I am going through Oracle's official docs to understand Pattern Variable scope in Java 17. In the following example, the method testScope1 works as explained in the docs, but the method testScope2 gives a compilation error. I am not able to figure out why void return type of the method is causing the issue?

interface Vehicle{}
class Car implements Vehicle{}

class Pattern{
    public int testScope1(Vehicle v){
        if(!(v instanceof Car c)){
            return 1;
        }
        System.out.println(c.toString());  //WORKS FINE
        return 2; 
    }
    public void testScope2(Vehicle v){
        if(!(v instanceof Car c)){
                 
        }
        System.out.println(c.toString());  //COMPILE TIME ERROR: Cannot resolve symbol c
    }
}

CodePudding user response:

Think about what happens if v is not a Car instance:

  • In testScope1, the return 1; statement causes the method to be exited.
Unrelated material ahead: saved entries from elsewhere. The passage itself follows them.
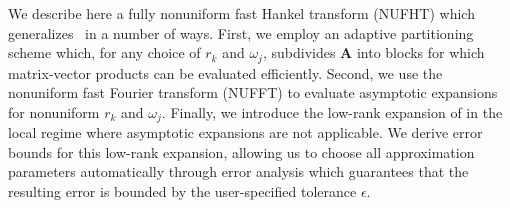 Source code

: We describe here a fully nonuniform fast Hankel transform (NUFHT) which
generalizes~\cite{townsend2015fast} in a number of ways. First, we employ an
adaptive partitioning scheme which, for any choice of $r_k$ and $\omega_j$,
subdivides $\bm{A}$ into blocks for which matrix-vector products can be
evaluated efficiently. Second, we use the nonuniform fast Fourier transform
(NUFFT) \citep{dutt1993fast, greengard2004accelerating} to evaluate asymptotic
expansions for nonuniform $r_k$ and $\omega_j$. Finally, we introduce the
low-rank expansion of \cite{wimp1962polynomial} in the local regime where
asymptotic expansions are not applicable. We derive error bounds for this
low-rank expansion, allowing us to choose all approximation parameters
automatically through error analysis which guarantees that the resulting error
is bounded by the user-specified tolerance $\epsilon$. 

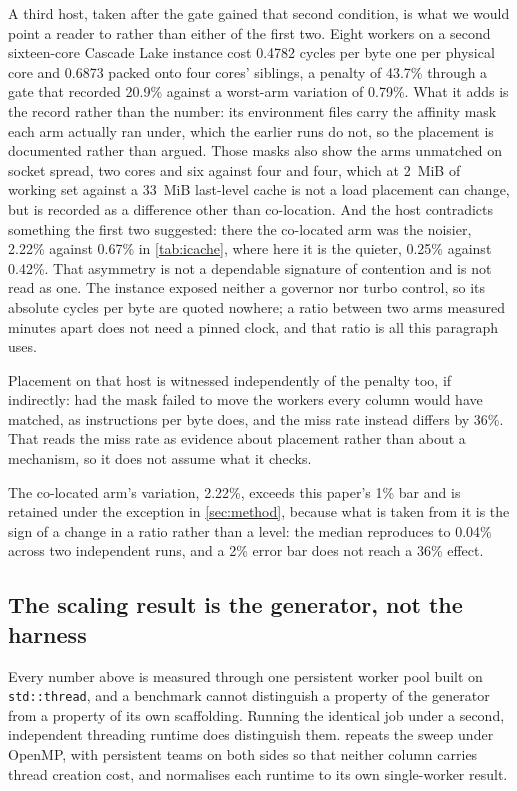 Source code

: \documentclass[acmsmall,screen,review]{acmart}
\theoremstyle{acmdefinition}
\newcommand{\code}[1]{\texttt{#1}}
\begin{document}
A third host, taken after the gate gained that second condition, is what we
would point a reader to rather than either of the first two. Eight workers on a
second sixteen-core Cascade Lake instance cost 0.4782 cycles per byte one per
physical core and 0.6873 packed onto four cores' siblings, a penalty of 43.7\%
through a gate that recorded 20.9\% against a worst-arm variation of 0.79\%.
What it adds is the record rather than the number: its environment files carry
the affinity mask each arm actually ran under, which the earlier runs do not, so
the placement is documented rather than argued. Those masks also show the arms
unmatched on socket spread, two cores and six against four and four, which at
2~MiB of working set against a 33~MiB last-level cache is not a load placement
can change, but is recorded as a difference other than co-location. And the host
contradicts something the first two suggested: there the co-located arm was the
noisier, 2.22\% against 0.67\% in \cref{tab:icache}, where here it is the
quieter, 0.25\% against 0.42\%. That asymmetry is not a dependable signature of
contention and is not read as one. The instance exposed neither a governor nor
turbo control, so its absolute cycles per byte are quoted nowhere; a ratio
between two arms measured minutes apart does not need a pinned clock, and that
ratio is all this paragraph uses.

Placement on that host is witnessed independently of the penalty too, if
indirectly: had the mask failed to move the workers every column would have
matched, as instructions per byte does, and the miss rate instead differs by
36\%. That reads the miss rate as evidence about placement rather than about a
mechanism, so it does not assume what it checks.

The co-located arm's variation, 2.22\%, exceeds this paper's 1\% bar and is
retained under the exception in \cref{sec:method}, because what is taken from it
is the sign of a change in a ratio rather than a level: the median reproduces to
0.04\% across two independent runs, and a 2\% error bar does not reach a 36\%
effect.

\subsection{The scaling result is the generator, not the harness}\label{sec:runtime}

Every number above is measured through one persistent worker pool built on
\code{std::thread}, and a benchmark cannot distinguish a property of the
generator from a property of its own scaffolding. Running the identical job
under a second, independent threading runtime does distinguish them.
 repeats the sweep under OpenMP, with persistent teams on
both sides so that neither column carries thread creation cost, and normalises
each runtime to its own single-worker result.
\end{document}
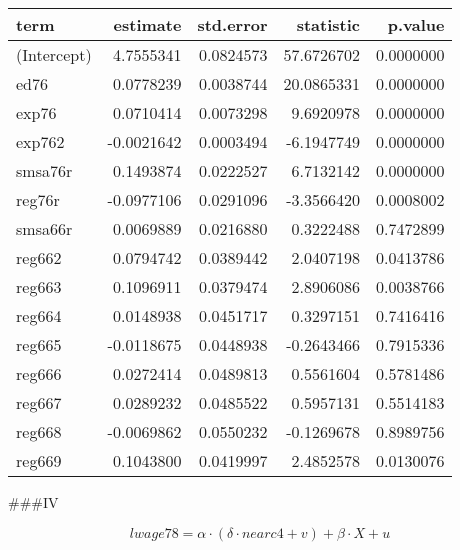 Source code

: \documentclass[
]{article}
\begin{document}
\begin{longtable}[]{@{}lrrrr@{}}
\toprule
term & estimate & std.error & statistic & p.value \\
\midrule
\endhead
(Intercept) & 4.7555341 & 0.0824573 & 57.6726702 & 0.0000000 \\
ed76 & 0.0778239 & 0.0038744 & 20.0865331 & 0.0000000 \\
exp76 & 0.0710414 & 0.0073298 & 9.6920978 & 0.0000000 \\
exp762 & -0.0021642 & 0.0003494 & -6.1947749 & 0.0000000 \\
smsa76r & 0.1493874 & 0.0222527 & 6.7132142 & 0.0000000 \\
reg76r & -0.0977106 & 0.0291096 & -3.3566420 & 0.0008002 \\
smsa66r & 0.0069889 & 0.0216880 & 0.3222488 & 0.7472899 \\
reg662 & 0.0794742 & 0.0389442 & 2.0407198 & 0.0413786 \\
reg663 & 0.1096911 & 0.0379474 & 2.8906086 & 0.0038766 \\
reg664 & 0.0148938 & 0.0451717 & 0.3297151 & 0.7416416 \\
reg665 & -0.0118675 & 0.0448938 & -0.2643466 & 0.7915336 \\
reg666 & 0.0272414 & 0.0489813 & 0.5561604 & 0.5781486 \\
reg667 & 0.0289232 & 0.0485522 & 0.5957131 & 0.5514183 \\
reg668 & -0.0069862 & 0.0550232 & -0.1269678 & 0.8989756 \\
reg669 & 0.1043800 & 0.0419997 & 2.4852578 & 0.0130076 \\
\bottomrule
\end{longtable}

\#\#\#IV

\[ lwage78 = \alpha \cdot (\delta \cdot nearc4 + v) + \beta \cdot X  + u\]
\end{document}

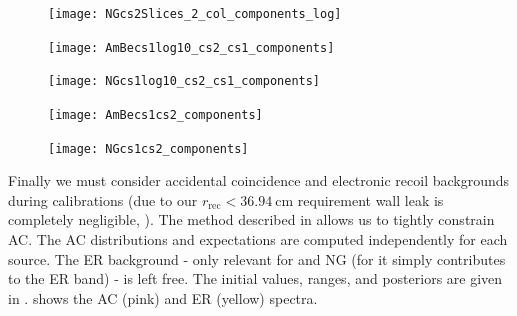 \begin{figure}
\centering
\texttt{[image: NGcs2Slices\_2\_col\_components\_log]}
\label{fig:er_nr_calibrations_results_ng_cs1}
\end{figure}

\begin{figure}
\centering
\texttt{[image: AmBecs1log10\_cs2\_cs1\_components]}
\label{fig:er_nr_calibrations_results_ng_cs1}
\end{figure}

\begin{figure}
\centering
\texttt{[image: NGcs1log10\_cs2\_cs1\_components]}
\label{fig:er_nr_calibrations_results_ng_cs1}
\end{figure}

\begin{figure}
\centering
\texttt{[image: AmBecs1cs2\_components]}
\label{fig:er_nr_calibrations_results_ng_cs1}
\end{figure}

\begin{figure}
\centering
\texttt{[image: NGcs1cs2\_components]}
\label{fig:er_nr_calibrations_results_ng_cs1}
\end{figure}

Finally we must consider accidental coincidence and electronic recoil backgrounds during calibrations (due to our
$r_{\mathrm{rec}} < 36.94\ \mathrm{cm}$
requirement wall leak is completely negligible, ).  The method
described in  allows us to tightly constrain AC.  The AC
distributions and expectations are computed independently for each source.  The ER background - only relevant for \ambe and NG
(for  it simply contributes to the ER band) - is left free.  The initial values, ranges, and posteriors are given in
.   shows the AC (pink) and ER (yellow)
spectra.

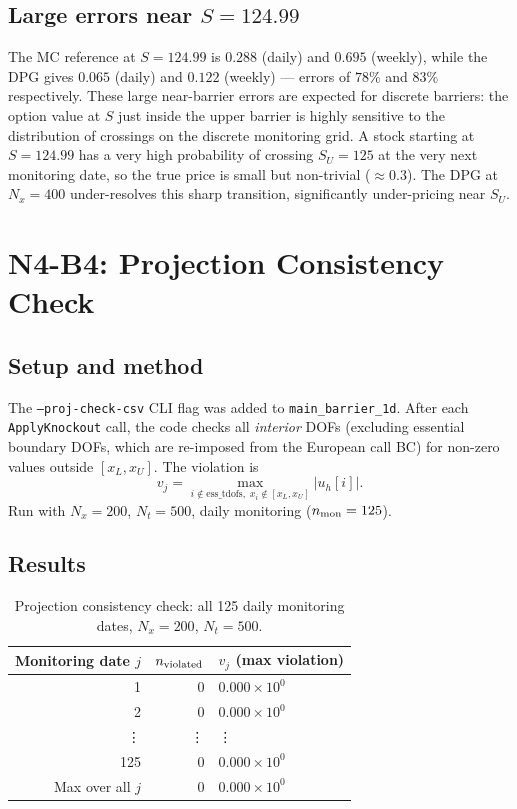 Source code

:\documentclass[11pt,a4paper]{article}
\newcommand{\Nx}{N_x}
\newcommand{\Nt}{N_t}
\newcommand{\SU}{S_U}
\begin{document}
\subsection{Large errors near $S = 124.99$}

The MC reference at $S = 124.99$ is $0.288$ (daily) and $0.695$
(weekly), while the DPG gives $0.065$ (daily) and $0.122$ (weekly) ---
errors of $78\%$ and $83\%$ respectively.  These large near-barrier
errors are expected for discrete barriers: the option value at $S$
just inside the upper barrier is highly sensitive to the distribution
of crossings on the discrete monitoring grid.  A stock starting at
$S = 124.99$ has a very high probability of crossing $\SU = 125$ at
the very next monitoring date, so the true price is small but non-trivial
($\approx 0.3$).  The DPG at $\Nx = 400$ under-resolves this sharp
transition, significantly under-pricing near $\SU$.

\section{N4-B4: Projection Consistency Check}
\label{sec:projcheck}

\subsection{Setup and method}

The \texttt{--proj-check-csv} CLI flag was added to
\texttt{main\_barrier\_1d}.  After each \texttt{ApplyKnockout} call,
the code checks all \emph{interior} DOFs (excluding essential boundary
DOFs, which are re-imposed from the European call BC) for non-zero
values outside $[x_L, x_U]$.  The violation is
\[
  v_j = \max_{i \notin \text{ess\_tdofs},\; x_i \notin [x_L, x_U]}
        |u_h[i]|.
\]
Run with $\Nx = 200$, $\Nt = 500$, daily monitoring ($n_{\rm mon} = 125$).

\subsection{Results}

\begin{table}[htbp]
\centering
\caption{Projection consistency check: all 125 daily monitoring dates,
         $\Nx=200$, $\Nt=500$.}
\label{tab:projcheck}
\begin{tabular}{rrl}
\toprule
Monitoring date $j$ & $n_{\rm violated}$ & $v_j$ (max violation) \\
\midrule
1 & 0 & $0.000\times10^{0}$ \\
2 & 0 & $0.000\times10^{0}$ \\
\vdots & \vdots & \vdots \\
125 & 0 & $0.000\times10^{0}$ \\
\midrule
Max over all $j$ & 0 & $0.000\times10^{0}$ \\
\bottomrule
\end{tabular}
\end{table}
\end{document}
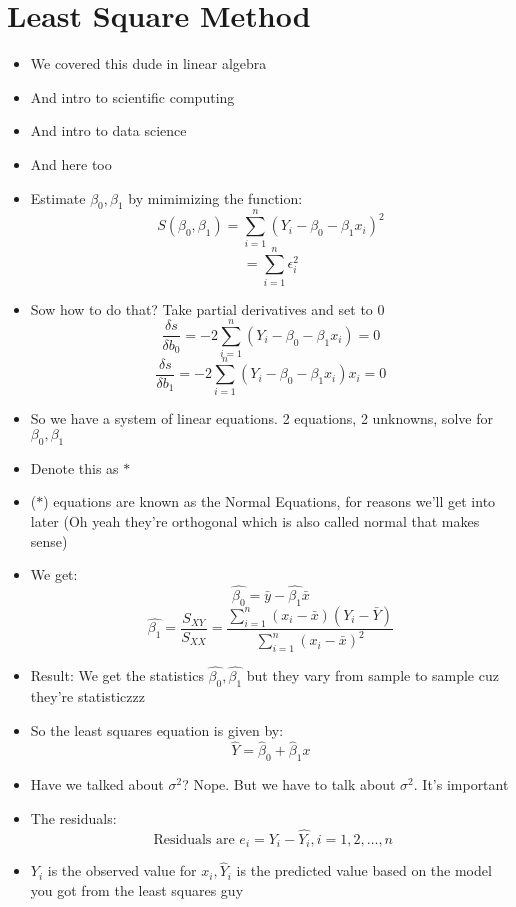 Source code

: \documentclass{article}
\begin{document}
  \section*{Least Square Method}
  \begin{itemize}
    \item We covered this dude in linear algebra
    \item And intro to scientific computing
    \item And intro to data science
    \item And here too
    \item Estimate $ \beta_0, \beta_1 $ by mimimizing the function:
      \[
        S(\beta_0, \beta_1) = \sum_{i = 1}^{n}{(Y_i - \beta_0 - \beta_1 x_i)}^2
      \] 
      \[
        = \sum_{i = 1}^{n} \epsilon_i^2
      \] 
    \item Sow how to do that? Take partial derivatives and set to 0
      \[
        \frac{\delta s}{\delta b_0} = -2 \sum_{i = 1}^{n} (Y_i - \beta_0 - \beta_1 x_i) = 0
      \] 
      \[
        \frac{\delta s}{\delta b_1} = -2 \sum_{i = 1}^{n} (Y_i - \beta_0 - \beta_1 x_i) x_i = 0
      \] 
    \item So we have a system of linear equations. 2 equations, 2 unknowns, solve for $ \beta_0, \beta_1 $
    \item Denote this as  $ * $
    \item ($*$) equations are known as the Normal Equations, for reasons we'll get into later (Oh yeah they're orthogonal which is also called normal that makes sense)
    \item We get:  \[
        \hat{\beta_0} = \bar{y} - \hat{\beta_1} \bar{x}
    \] 
    \[
      \hat{\beta_1} = \frac{S_{XY}}{S_{XX}}
      = 
    \frac{ \sum_{i = 1}^{n} (x_i - \bar{x}) (Y_i - \bar{Y})}{ \sum_{i = 1}^{n} {(x_i - \bar{x})}^2}
    \] 
  \item Result: We get the statistics $ \hat{\beta_0}, \hat{\beta_1} $ but they vary from sample to sample cuz they're statisticzzz
  \item So the least squares equation is given by:
    \[
    \hat{Y} = \hat{\beta}_0 + \hat{\beta}_1x
    \] 
  \item Have we talked about $\sigma^2$? Nope. But we have to talk about $ \sigma^2 $. It's important
  \item The residuals:
    \[
      \text{ Residuals are } e_i = Y_i - \hat{Y_i}, i = 1, 2, \ldots, n
    \] 
  \item $ Y_i $ is the observed value for  $ x_i, \hat{Y}_i $ is the predicted value based on the model you got from the least squares guy

\end{itemize}
\end{document}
No subsequent statements of the method are exceuted. All is well.
  • In testScope2 there’s no return, so the control flow reaches c.toString(). But v isn’t a Car, so … what is c?! It can’t exist, because it would have to be of type Car but that’s a counterfactual. That’s why you’re getting the error “Cannot resolve symbol c”.

CodePudding user response:

Put an else statement. Pattern variable will be created only if instanceof operator yields true. Otherwise there is no variable, and hence the compiler error.

  public void testScope2(Vehicle v){
      if(!(v instanceof Car c)){
             
      } else {
        System.out.println(c.toString());
      }
  }

Edit: testScope1 method does not need else statement because the return statement is already there. return statement is ensuring that control never reaches c.toString() if v is not an instance of Car.

CodePudding user response:

Having spent more thoughts on this I have an explanation: The variable can only be accessed if the instanceof is clearly true for that piece of code.

In testScope1 you cannot access c within the if statement. But since the code after the if statement only gets executed when the instanceof is true, c is accessible.

In testScope1 you cannot access c within the if statement. But since the code after the if statement gets executed regardless of instanceof being true or false c is not accessible. After all we might have the false situation and the compiler acts accordingly.